RECORDS SUPPLIED Start Marker

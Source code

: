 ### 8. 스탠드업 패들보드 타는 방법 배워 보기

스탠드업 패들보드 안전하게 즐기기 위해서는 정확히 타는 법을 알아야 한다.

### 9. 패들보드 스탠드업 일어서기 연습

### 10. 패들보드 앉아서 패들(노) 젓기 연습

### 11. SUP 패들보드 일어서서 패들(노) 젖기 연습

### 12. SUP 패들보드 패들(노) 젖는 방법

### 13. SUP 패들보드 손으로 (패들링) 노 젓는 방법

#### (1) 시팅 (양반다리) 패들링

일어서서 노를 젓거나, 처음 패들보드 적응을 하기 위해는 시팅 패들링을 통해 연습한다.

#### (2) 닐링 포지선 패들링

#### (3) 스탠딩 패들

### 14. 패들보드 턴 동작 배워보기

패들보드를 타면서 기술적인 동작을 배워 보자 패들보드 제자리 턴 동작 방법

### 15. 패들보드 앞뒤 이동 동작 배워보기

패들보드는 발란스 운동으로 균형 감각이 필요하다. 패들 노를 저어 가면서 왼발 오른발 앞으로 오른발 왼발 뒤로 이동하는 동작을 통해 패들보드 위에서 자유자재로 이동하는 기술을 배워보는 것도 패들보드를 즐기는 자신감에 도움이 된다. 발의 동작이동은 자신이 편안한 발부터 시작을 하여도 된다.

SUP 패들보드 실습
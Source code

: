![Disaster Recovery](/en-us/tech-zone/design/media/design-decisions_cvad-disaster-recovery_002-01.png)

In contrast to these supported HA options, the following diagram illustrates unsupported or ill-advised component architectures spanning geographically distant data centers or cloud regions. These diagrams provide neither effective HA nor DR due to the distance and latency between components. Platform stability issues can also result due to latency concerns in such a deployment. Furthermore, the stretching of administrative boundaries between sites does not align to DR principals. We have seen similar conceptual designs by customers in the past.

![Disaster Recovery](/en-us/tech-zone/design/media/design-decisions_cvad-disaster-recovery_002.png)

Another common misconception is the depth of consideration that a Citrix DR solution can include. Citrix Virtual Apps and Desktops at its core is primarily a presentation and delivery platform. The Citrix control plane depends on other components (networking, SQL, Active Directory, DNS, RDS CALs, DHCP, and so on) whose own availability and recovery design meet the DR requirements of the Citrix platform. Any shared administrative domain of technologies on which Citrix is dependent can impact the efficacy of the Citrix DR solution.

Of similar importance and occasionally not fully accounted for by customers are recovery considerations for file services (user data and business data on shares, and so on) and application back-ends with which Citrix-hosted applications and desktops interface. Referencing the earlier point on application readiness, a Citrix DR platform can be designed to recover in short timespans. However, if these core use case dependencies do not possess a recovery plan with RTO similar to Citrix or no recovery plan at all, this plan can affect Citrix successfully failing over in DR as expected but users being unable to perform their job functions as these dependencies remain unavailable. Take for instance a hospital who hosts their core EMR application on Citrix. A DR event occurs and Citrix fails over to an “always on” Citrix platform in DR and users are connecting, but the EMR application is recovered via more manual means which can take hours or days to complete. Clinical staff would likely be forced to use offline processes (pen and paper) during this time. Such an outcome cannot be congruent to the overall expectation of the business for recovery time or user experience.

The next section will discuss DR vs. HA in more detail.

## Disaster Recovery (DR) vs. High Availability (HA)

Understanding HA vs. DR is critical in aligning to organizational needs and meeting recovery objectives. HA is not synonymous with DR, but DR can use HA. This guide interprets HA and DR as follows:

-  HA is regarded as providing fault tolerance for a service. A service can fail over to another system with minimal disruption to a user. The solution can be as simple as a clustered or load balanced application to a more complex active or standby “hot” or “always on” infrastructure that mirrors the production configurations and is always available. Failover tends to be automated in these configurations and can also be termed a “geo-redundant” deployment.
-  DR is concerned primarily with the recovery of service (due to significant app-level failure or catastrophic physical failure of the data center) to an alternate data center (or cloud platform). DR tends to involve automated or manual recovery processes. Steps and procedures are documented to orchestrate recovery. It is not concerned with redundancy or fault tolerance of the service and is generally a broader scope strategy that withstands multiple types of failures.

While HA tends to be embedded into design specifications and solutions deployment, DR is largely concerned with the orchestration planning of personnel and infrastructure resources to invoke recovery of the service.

RECORDS SUPPLIED End Marker

* [EXERCISE BRIEF]:
The response should consist of all the entries, set down exactly.

* [EXERCISE RESULT]:
Source code

: ### 8. 스탠드업 패들보드 타는 방법 배워 보기

스탠드업 패들보드 안전하게 즐기기 위해서는 정확히 타는 법을 알아야 한다.

### 9. 패들보드 스탠드업 일어서기 연습

### 10. 패들보드 앉아서 패들(노) 젓기 연습

### 11. SUP 패들보드 일어서서 패들(노) 젖기 연습

### 12. SUP 패들보드 패들(노) 젖는 방법

### 13. SUP 패들보드 손으로 (패들링) 노 젓는 방법

#### (1) 시팅 (양반다리) 패들링

일어서서 노를 젓거나, 처음 패들보드 적응을 하기 위해는 시팅 패들링을 통해 연습한다.

#### (2) 닐링 포지선 패들링

#### (3) 스탠딩 패들

### 14. 패들보드 턴 동작 배워보기

패들보드를 타면서 기술적인 동작을 배워 보자 패들보드 제자리 턴 동작 방법

### 15. 패들보드 앞뒤 이동 동작 배워보기

패들보드는 발란스 운동으로 균형 감각이 필요하다. 패들 노를 저어 가면서 왼발 오른발 앞으로 오른발 왼발 뒤로 이동하는 동작을 통해 패들보드 위에서 자유자재로 이동하는 기술을 배워보는 것도 패들보드를 즐기는 자신감에 도움이 된다. 발의 동작이동은 자신이 편안한 발부터 시작을 하여도 된다.

SUP 패들보드 실습
Source code

:![Disaster Recovery](/en-us/tech-zone/design/media/design-decisions_cvad-disaster-recovery_002-01.png)

In contrast to these supported HA options, the following diagram illustrates unsupported or ill-advised component architectures spanning geographically distant data centers or cloud regions. These diagrams provide neither effective HA nor DR due to the distance and latency between components. Platform stability issues can also result due to latency concerns in such a deployment. Furthermore, the stretching of administrative boundaries between sites does not align to DR principals. We have seen similar conceptual designs by customers in the past.

![Disaster Recovery](/en-us/tech-zone/design/media/design-decisions_cvad-disaster-recovery_002.png)

Another common misconception is the depth of consideration that a Citrix DR solution can include. Citrix Virtual Apps and Desktops at its core is primarily a presentation and delivery platform. The Citrix control plane depends on other components (networking, SQL, Active Directory, DNS, RDS CALs, DHCP, and so on) whose own availability and recovery design meet the DR requirements of the Citrix platform. Any shared administrative domain of technologies on which Citrix is dependent can impact the efficacy of the Citrix DR solution.

Of similar importance and occasionally not fully accounted for by customers are recovery considerations for file services (user data and business data on shares, and so on) and application back-ends with which Citrix-hosted applications and desktops interface. Referencing the earlier point on application readiness, a Citrix DR platform can be designed to recover in short timespans. However, if these core use case dependencies do not possess a recovery plan with RTO similar to Citrix or no recovery plan at all, this plan can affect Citrix successfully failing over in DR as expected but users being unable to perform their job functions as these dependencies remain unavailable. Take for instance a hospital who hosts their core EMR application on Citrix. A DR event occurs and Citrix fails over to an “always on” Citrix platform in DR and users are connecting, but the EMR application is recovered via more manual means which can take hours or days to complete. Clinical staff would likely be forced to use offline processes (pen and paper) during this time. Such an outcome cannot be congruent to the overall expectation of the business for recovery time or user experience.

The next section will discuss DR vs. HA in more detail.

## Disaster Recovery (DR) vs. High Availability (HA)

Understanding HA vs. DR is critical in aligning to organizational needs and meeting recovery objectives. HA is not synonymous with DR, but DR can use HA. This guide interprets HA and DR as follows:

-  HA is regarded as providing fault tolerance for a service. A service can fail over to another system with minimal disruption to a user. The solution can be as simple as a clustered or load balanced application to a more complex active or standby “hot” or “always on” infrastructure that mirrors the production configurations and is always available. Failover tends to be automated in these configurations and can also be termed a “geo-redundant” deployment.
-  DR is concerned primarily with the recovery of service (due to significant app-level failure or catastrophic physical failure of the data center) to an alternate data center (or cloud platform). DR tends to involve automated or manual recovery processes. Steps and procedures are documented to orchestrate recovery. It is not concerned with redundancy or fault tolerance of the service and is generally a broader scope strategy that withstands multiple types of failures.

While HA tends to be embedded into design specifications and solutions deployment, DR is largely concerned with the orchestration planning of personnel and infrastructure resources to invoke recovery of the service.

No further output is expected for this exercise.